**Instructions for the task:** In the records that follow, find each line with the word "DROP" and copy it.
[Opening Information shown section]
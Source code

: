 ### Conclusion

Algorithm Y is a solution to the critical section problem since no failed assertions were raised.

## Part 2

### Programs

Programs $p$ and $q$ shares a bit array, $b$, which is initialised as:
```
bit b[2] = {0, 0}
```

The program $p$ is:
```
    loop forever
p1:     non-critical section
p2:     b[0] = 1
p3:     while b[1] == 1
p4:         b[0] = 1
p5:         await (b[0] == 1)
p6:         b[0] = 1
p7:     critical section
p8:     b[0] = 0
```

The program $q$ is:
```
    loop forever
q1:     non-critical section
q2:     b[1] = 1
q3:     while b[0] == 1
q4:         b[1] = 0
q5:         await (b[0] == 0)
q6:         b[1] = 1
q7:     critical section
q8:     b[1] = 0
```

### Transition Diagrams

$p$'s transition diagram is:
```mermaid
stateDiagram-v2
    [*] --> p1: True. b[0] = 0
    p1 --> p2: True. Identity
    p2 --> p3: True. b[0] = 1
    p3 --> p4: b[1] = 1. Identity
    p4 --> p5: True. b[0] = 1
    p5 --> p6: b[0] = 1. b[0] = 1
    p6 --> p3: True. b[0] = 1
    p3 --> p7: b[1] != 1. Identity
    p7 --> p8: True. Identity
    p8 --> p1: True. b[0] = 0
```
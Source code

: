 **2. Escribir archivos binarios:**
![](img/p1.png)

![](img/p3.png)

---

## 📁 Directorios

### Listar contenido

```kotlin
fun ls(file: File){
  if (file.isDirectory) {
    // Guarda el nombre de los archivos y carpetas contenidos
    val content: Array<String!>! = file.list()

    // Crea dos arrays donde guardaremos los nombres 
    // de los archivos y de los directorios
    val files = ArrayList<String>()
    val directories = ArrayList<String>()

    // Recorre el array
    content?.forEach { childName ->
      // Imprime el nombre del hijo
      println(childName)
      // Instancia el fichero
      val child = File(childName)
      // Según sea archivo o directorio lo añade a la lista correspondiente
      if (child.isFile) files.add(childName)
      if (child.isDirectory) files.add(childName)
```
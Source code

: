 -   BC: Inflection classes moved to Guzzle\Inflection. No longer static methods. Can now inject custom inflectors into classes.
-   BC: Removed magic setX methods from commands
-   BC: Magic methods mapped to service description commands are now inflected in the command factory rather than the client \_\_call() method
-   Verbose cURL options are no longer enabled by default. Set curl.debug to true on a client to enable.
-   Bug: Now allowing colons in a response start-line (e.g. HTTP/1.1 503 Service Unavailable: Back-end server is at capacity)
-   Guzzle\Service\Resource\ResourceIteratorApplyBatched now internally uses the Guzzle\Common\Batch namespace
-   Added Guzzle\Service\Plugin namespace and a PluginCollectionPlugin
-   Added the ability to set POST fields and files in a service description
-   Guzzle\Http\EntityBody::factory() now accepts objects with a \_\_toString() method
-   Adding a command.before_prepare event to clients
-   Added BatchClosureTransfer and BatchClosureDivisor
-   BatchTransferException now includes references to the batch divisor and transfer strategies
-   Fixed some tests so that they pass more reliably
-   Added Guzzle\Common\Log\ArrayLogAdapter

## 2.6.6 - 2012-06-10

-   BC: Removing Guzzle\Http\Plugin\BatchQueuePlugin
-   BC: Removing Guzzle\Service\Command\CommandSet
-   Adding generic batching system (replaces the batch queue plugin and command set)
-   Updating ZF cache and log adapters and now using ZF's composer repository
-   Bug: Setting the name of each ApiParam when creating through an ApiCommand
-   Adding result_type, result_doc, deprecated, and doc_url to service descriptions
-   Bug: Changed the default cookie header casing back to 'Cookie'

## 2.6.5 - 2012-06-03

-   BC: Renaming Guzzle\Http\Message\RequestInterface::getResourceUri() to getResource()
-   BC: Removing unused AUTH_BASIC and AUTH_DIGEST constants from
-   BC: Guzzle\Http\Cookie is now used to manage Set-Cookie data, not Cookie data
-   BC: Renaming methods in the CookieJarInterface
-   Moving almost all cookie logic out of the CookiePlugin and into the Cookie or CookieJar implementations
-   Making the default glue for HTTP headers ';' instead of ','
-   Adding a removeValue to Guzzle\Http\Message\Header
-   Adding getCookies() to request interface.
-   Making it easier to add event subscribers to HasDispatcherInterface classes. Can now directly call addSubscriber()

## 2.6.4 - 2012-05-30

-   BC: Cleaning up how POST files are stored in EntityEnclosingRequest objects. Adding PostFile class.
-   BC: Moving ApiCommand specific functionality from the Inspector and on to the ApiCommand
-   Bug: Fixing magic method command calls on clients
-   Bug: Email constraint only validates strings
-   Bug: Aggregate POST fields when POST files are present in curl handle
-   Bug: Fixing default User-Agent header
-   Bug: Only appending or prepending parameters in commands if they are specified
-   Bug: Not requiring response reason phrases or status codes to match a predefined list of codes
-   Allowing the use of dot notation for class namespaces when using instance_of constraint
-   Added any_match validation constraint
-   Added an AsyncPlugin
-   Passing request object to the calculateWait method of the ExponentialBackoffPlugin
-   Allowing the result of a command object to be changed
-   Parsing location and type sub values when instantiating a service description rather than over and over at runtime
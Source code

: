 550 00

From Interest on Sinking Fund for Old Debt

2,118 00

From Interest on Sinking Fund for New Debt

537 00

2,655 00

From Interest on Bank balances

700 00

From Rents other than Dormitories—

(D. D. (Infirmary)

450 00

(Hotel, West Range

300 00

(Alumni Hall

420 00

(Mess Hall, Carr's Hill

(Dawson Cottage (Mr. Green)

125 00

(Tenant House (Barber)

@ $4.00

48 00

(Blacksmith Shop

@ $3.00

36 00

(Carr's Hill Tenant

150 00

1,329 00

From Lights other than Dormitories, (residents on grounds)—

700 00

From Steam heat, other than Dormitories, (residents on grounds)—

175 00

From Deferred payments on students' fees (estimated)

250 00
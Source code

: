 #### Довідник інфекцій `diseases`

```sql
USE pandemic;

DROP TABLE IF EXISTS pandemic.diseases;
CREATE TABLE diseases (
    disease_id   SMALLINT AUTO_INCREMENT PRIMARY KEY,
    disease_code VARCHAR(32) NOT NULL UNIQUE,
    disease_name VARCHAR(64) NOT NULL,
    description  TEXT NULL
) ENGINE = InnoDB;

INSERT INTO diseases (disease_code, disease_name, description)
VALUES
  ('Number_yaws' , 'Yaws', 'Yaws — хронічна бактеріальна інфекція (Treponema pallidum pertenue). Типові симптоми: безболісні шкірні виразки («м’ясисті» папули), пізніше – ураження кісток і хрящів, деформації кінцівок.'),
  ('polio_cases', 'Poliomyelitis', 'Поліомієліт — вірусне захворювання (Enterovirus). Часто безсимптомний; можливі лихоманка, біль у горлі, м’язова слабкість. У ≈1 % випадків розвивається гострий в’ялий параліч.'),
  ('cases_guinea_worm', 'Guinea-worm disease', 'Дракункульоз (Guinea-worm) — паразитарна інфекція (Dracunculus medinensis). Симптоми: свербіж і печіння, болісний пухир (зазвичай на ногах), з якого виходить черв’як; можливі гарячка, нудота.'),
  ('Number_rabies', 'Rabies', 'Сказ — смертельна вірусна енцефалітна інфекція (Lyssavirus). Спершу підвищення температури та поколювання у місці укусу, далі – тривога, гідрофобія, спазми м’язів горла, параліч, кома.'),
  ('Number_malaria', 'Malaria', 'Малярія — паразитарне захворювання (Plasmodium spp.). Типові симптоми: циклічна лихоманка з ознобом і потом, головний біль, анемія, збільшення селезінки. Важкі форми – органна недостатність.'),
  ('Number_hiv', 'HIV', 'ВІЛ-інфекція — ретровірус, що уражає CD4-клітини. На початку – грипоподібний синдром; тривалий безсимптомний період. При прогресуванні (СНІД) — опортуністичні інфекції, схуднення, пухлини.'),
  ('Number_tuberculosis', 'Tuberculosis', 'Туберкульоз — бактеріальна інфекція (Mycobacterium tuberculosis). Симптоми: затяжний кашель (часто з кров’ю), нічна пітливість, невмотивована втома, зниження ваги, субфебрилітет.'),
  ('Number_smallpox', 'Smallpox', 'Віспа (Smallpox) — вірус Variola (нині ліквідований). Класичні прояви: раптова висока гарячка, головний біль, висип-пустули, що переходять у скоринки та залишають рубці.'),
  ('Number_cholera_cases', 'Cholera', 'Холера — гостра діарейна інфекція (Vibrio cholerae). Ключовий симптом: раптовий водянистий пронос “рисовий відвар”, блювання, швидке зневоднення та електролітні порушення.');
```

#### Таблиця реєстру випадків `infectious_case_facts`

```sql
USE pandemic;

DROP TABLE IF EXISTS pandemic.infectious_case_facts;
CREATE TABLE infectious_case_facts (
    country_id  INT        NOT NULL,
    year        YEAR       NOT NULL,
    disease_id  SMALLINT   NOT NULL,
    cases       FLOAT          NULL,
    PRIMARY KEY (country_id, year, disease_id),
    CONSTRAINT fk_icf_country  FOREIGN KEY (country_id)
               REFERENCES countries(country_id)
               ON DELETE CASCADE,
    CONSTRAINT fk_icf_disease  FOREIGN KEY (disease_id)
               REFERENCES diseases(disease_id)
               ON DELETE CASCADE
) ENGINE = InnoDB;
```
[Closing Information shown section]
**Exercise response:**
DROP TABLE IF EXISTS pandemic.diseases;
DROP TABLE IF EXISTS pandemic.infectious_case_facts;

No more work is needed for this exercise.